→ What is expected
Whichever lines of the entries hold the word "another" should be identified and copied.

→ Source texts of formatted documents

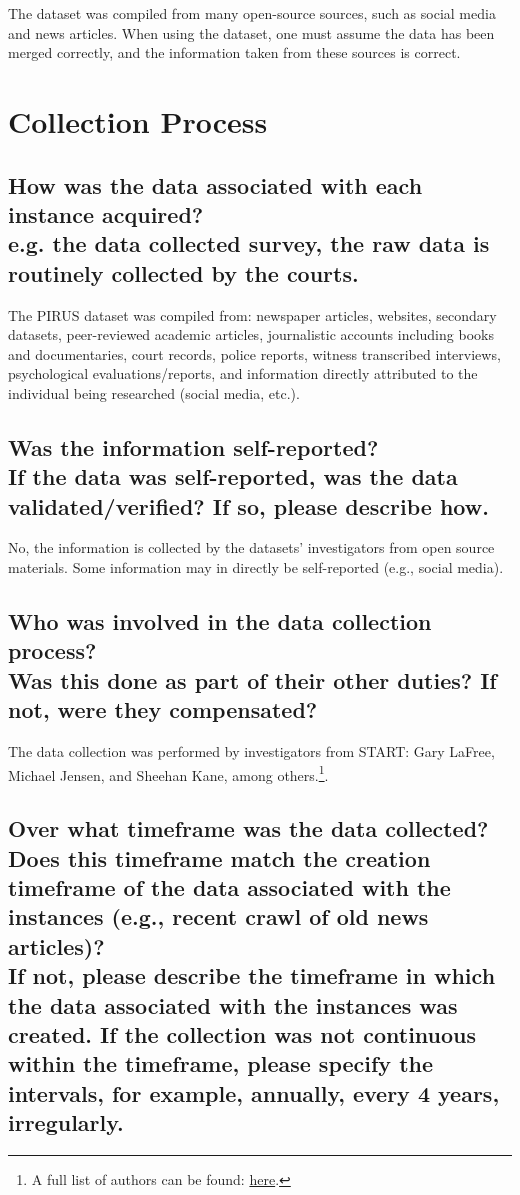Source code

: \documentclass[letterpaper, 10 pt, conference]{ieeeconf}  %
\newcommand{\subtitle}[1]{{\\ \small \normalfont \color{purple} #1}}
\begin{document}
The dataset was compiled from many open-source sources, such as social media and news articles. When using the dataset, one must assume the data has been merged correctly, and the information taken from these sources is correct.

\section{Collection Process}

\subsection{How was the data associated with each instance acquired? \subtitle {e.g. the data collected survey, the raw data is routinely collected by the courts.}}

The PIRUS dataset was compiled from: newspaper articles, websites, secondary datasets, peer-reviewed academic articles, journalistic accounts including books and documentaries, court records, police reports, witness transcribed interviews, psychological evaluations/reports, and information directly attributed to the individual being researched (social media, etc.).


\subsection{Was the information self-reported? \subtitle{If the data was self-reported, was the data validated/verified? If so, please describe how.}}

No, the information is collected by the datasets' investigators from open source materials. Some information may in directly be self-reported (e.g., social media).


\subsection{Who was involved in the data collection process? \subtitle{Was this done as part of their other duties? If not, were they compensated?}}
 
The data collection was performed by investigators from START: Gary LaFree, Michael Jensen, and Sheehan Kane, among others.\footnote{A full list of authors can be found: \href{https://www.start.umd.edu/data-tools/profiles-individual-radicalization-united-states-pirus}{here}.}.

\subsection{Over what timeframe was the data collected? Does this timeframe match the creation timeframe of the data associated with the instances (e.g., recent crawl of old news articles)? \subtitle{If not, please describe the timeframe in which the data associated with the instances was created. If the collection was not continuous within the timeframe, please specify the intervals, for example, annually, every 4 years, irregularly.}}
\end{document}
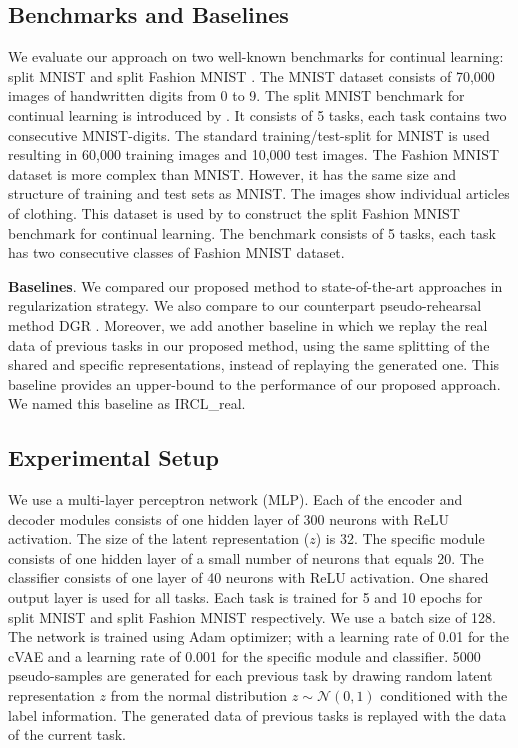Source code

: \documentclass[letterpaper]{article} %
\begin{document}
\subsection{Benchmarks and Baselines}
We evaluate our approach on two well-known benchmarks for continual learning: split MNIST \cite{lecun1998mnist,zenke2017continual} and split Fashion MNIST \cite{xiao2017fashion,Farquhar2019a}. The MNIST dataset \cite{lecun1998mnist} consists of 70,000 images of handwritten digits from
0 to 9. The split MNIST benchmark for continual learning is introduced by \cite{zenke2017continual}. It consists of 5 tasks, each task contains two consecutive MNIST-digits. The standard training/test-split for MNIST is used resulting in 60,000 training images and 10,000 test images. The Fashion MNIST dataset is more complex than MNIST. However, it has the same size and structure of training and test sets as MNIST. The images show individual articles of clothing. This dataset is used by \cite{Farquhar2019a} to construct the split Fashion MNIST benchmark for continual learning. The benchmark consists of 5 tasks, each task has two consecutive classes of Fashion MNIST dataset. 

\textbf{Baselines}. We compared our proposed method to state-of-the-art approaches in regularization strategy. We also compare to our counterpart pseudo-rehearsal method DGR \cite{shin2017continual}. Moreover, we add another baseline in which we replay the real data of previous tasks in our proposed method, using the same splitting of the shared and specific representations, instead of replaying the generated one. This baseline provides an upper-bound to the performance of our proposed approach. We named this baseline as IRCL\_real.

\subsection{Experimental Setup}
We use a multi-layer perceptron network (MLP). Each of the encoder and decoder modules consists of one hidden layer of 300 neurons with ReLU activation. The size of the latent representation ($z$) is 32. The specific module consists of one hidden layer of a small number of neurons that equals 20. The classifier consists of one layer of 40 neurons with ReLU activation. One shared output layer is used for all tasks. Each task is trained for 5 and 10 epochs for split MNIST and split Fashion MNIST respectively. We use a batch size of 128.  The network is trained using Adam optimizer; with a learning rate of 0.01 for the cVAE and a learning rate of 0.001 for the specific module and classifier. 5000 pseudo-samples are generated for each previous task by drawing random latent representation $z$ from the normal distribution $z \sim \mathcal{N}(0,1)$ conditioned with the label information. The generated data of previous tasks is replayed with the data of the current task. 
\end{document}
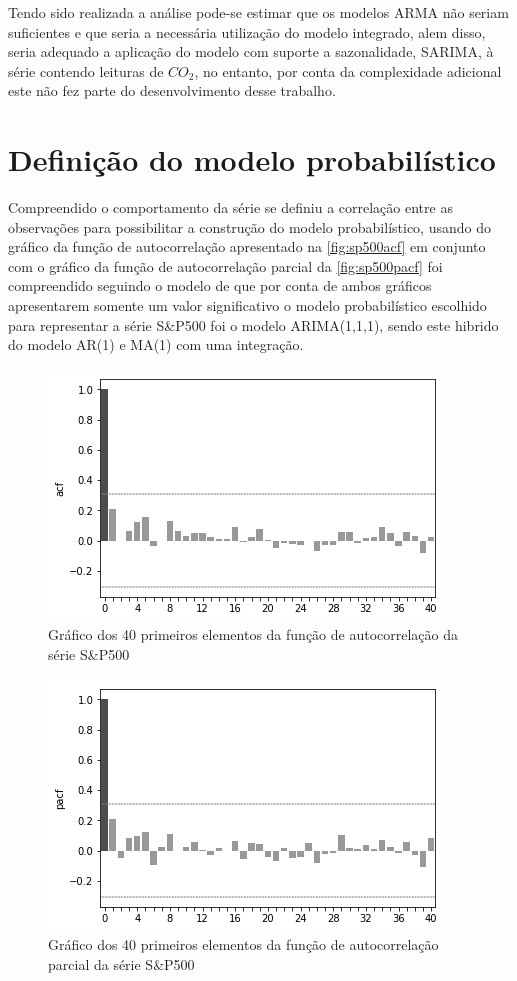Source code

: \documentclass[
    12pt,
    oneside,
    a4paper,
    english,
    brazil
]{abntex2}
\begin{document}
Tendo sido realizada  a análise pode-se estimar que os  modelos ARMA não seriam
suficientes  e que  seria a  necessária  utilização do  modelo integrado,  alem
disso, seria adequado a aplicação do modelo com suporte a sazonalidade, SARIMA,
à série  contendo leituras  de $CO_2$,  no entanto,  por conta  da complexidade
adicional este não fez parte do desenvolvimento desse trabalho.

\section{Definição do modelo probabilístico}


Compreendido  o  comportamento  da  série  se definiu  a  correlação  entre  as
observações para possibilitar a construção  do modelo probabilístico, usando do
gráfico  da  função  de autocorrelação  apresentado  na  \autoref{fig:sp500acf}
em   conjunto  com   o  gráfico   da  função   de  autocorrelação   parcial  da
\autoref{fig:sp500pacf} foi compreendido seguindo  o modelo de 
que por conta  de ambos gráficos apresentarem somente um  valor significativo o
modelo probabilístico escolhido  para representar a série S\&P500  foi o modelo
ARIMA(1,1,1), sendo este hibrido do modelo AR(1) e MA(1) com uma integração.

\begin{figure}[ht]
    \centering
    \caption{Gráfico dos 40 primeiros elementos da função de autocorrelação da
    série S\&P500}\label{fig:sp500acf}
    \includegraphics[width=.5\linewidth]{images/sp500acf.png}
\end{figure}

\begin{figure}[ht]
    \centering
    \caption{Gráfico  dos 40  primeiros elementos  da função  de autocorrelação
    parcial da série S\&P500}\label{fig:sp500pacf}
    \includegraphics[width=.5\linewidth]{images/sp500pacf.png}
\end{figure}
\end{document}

---

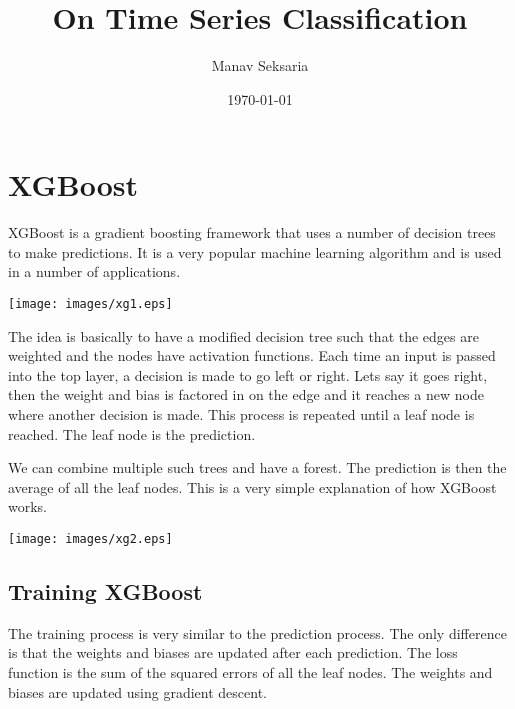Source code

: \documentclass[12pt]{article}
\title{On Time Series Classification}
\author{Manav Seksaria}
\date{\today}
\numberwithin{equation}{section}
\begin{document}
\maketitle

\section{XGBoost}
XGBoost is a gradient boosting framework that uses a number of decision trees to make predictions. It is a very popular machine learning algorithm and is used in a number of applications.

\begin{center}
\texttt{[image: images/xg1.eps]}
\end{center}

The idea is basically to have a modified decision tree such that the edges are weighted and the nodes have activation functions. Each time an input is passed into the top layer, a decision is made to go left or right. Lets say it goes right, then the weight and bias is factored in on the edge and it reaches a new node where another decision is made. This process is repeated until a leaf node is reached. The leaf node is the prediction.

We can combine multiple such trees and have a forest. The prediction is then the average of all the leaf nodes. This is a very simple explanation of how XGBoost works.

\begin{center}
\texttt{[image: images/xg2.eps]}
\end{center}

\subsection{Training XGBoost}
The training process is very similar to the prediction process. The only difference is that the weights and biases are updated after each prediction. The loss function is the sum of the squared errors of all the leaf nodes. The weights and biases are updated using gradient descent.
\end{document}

→ Worked solution
\textbf{Baselines}. We compared our proposed method to state-of-the-art approaches in regularization strategy. We also compare to our counterpart pseudo-rehearsal method DGR \cite{shin2017continual}. Moreover, we add another baseline in which we replay the real data of previous tasks in our proposed method, using the same splitting of the shared and specific representations, instead of replaying the generated one. This baseline provides an upper-bound to the performance of our proposed approach. We named this baseline as IRCL\_real.
The idea is basically to have a modified decision tree such that the edges are weighted and the nodes have activation functions. Each time an input is passed into the top layer, a decision is made to go left or right. Lets say it goes right, then the weight and bias is factored in on the edge and it reaches a new node where another decision is made. This process is repeated until a leaf node is reached. The leaf node is the prediction.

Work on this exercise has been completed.